I can control the number of reducers by using PARALLEL clause in the statements which result in reducers.
I want to control the number of mappers. The data source is already created, and I can not reduce the number of parts in the data source. Is it possible to control the number of maps spawned by my pig statements? Can I keep a lower and upper cap on the number of maps spawned? Is it a good idea to control this?
I tried using pig.maxCombinedSplitSize, mapred.min.split.size, mapred.tasktracker.map.tasks.maximum etc, but they seem to not help.
Can someone please help me understand how to control the number of maps and possibly share a working example?
There is a simple rule of thumb for number of mappers: There is as many mappers as there are file splits. A file split depends on the size of the block into which you HDFS splits the files (64MB, 128MB, 256MB depending on your configuration), please note that FileInput formats take into account, but can define their own behaviour.
Splits are important, because they are tied to the physical location of the data in the cluster, Hadoop brings code to the data and not data to the code.

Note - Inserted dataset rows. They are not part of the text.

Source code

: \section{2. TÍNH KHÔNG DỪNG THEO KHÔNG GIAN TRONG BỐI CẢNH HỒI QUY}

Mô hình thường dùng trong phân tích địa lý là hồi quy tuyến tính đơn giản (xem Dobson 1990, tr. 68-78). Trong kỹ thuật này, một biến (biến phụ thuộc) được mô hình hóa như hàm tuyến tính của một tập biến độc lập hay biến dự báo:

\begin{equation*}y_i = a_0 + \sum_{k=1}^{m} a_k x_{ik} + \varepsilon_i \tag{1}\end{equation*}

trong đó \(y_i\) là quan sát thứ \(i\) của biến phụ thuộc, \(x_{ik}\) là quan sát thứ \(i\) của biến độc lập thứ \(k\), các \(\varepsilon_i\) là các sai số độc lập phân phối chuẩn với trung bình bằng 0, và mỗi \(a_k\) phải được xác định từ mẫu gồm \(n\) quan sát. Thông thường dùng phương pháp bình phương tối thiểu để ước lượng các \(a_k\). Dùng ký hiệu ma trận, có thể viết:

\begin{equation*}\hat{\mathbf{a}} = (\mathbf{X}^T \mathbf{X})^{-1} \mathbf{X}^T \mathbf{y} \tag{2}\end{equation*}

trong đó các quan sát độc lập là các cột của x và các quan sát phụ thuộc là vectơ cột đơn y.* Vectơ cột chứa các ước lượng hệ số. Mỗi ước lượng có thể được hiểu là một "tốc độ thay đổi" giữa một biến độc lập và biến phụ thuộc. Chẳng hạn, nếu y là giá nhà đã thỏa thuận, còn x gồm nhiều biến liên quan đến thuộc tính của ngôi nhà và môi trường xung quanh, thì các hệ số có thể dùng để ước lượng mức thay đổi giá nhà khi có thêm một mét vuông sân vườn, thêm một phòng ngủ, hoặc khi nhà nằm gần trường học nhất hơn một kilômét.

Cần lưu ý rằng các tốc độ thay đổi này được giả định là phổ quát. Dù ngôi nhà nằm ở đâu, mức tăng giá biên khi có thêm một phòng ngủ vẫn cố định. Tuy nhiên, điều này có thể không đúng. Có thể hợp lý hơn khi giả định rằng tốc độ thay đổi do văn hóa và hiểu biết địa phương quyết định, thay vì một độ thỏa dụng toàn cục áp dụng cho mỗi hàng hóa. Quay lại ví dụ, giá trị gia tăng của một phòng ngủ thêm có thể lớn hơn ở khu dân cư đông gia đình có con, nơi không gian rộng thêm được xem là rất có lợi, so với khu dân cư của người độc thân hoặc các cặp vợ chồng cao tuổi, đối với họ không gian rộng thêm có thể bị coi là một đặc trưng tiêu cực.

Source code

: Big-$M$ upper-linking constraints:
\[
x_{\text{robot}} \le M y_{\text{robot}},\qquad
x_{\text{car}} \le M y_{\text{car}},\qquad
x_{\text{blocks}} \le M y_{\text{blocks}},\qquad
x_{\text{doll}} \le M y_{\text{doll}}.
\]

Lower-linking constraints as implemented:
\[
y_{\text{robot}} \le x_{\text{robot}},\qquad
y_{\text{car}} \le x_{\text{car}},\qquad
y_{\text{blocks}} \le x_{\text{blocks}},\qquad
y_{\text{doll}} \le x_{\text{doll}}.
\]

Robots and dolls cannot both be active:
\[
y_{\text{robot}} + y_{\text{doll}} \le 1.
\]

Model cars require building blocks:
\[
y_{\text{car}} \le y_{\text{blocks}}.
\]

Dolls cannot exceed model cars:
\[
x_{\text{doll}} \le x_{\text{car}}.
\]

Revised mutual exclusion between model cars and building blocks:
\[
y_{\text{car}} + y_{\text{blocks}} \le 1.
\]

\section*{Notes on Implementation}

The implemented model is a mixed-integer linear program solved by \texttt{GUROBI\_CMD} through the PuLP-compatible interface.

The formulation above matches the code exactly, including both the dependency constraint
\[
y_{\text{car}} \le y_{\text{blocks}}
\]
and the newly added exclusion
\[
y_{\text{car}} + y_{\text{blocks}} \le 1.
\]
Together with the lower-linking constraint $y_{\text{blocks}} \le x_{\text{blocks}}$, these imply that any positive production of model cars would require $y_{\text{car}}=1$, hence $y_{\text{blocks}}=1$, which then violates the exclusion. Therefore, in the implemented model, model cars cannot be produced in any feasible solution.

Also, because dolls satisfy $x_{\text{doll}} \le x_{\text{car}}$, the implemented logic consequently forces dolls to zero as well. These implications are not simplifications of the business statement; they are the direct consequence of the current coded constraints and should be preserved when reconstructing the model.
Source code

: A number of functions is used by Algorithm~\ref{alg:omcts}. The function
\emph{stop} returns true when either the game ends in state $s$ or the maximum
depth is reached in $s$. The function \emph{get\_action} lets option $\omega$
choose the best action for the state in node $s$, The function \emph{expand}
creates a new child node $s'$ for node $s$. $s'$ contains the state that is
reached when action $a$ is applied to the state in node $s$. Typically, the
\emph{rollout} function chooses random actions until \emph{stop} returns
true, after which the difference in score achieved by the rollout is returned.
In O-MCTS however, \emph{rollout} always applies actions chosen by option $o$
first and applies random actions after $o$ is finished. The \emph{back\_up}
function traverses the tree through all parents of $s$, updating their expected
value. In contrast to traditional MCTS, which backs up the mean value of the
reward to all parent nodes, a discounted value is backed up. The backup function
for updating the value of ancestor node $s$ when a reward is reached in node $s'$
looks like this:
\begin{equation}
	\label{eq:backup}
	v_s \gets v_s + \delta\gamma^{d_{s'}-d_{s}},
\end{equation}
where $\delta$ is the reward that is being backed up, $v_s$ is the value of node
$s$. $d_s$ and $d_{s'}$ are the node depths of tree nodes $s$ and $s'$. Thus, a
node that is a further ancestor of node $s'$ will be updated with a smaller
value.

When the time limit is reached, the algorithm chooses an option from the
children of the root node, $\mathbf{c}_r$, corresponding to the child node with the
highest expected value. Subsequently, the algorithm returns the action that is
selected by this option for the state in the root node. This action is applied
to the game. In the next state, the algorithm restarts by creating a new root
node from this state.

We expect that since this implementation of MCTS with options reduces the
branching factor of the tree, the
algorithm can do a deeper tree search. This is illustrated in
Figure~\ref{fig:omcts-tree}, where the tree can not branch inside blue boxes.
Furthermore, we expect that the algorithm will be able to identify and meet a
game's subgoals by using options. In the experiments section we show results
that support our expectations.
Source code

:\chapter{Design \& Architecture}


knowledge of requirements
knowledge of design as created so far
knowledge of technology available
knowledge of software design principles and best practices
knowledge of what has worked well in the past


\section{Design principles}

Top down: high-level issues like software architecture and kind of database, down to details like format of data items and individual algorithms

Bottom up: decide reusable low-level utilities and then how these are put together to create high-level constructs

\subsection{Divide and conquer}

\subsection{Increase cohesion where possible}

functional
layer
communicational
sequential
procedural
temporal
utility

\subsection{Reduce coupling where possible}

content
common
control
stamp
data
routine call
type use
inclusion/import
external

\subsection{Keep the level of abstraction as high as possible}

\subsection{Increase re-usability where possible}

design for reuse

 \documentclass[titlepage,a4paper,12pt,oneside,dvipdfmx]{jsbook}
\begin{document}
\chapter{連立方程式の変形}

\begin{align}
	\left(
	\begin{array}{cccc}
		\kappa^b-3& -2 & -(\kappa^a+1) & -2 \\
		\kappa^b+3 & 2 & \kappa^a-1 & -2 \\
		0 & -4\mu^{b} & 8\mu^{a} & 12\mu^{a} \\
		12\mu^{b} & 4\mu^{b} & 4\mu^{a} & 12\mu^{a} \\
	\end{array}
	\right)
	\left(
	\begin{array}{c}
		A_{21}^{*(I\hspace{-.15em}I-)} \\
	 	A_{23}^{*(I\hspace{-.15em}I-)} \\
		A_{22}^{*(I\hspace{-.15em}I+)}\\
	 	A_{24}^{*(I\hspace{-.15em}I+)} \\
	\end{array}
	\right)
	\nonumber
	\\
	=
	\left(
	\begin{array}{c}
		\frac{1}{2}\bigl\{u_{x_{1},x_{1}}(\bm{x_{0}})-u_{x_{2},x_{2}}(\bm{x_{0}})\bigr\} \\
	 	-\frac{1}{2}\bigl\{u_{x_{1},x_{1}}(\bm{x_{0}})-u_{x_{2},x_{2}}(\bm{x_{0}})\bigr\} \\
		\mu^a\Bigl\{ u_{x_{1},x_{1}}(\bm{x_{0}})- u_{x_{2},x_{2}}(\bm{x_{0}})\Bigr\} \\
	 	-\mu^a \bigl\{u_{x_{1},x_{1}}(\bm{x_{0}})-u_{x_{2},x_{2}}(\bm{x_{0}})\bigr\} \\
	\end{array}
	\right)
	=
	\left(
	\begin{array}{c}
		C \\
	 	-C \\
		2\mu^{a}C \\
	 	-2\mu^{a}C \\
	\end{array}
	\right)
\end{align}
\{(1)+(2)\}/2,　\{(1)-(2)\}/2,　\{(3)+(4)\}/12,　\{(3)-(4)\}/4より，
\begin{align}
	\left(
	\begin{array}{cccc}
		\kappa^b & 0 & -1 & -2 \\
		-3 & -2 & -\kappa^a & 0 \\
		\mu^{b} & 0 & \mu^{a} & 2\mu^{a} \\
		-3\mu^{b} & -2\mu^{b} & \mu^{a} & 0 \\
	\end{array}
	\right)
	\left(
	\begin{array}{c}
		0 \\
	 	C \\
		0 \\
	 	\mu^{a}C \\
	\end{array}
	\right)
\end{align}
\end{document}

The problem arises when the size of the file is less than the size of the block (64MB, 128MB, 256MB), this means there will be as many splits as there are input files, which is not efficient, as each Map Task usually startup time. In this case your best bet is to use pig.maxCombinedSplitSize, as it will try to read multiple small files into one Mapper, in a way ignore splits. But if you make it too large you run a risk of bringing data to the code and will run into network issues. You could have network limitations if you force too few Mappers, as data will have to be streamed from other data nodes. Keep the number close to the block size or half of it and you should be fine.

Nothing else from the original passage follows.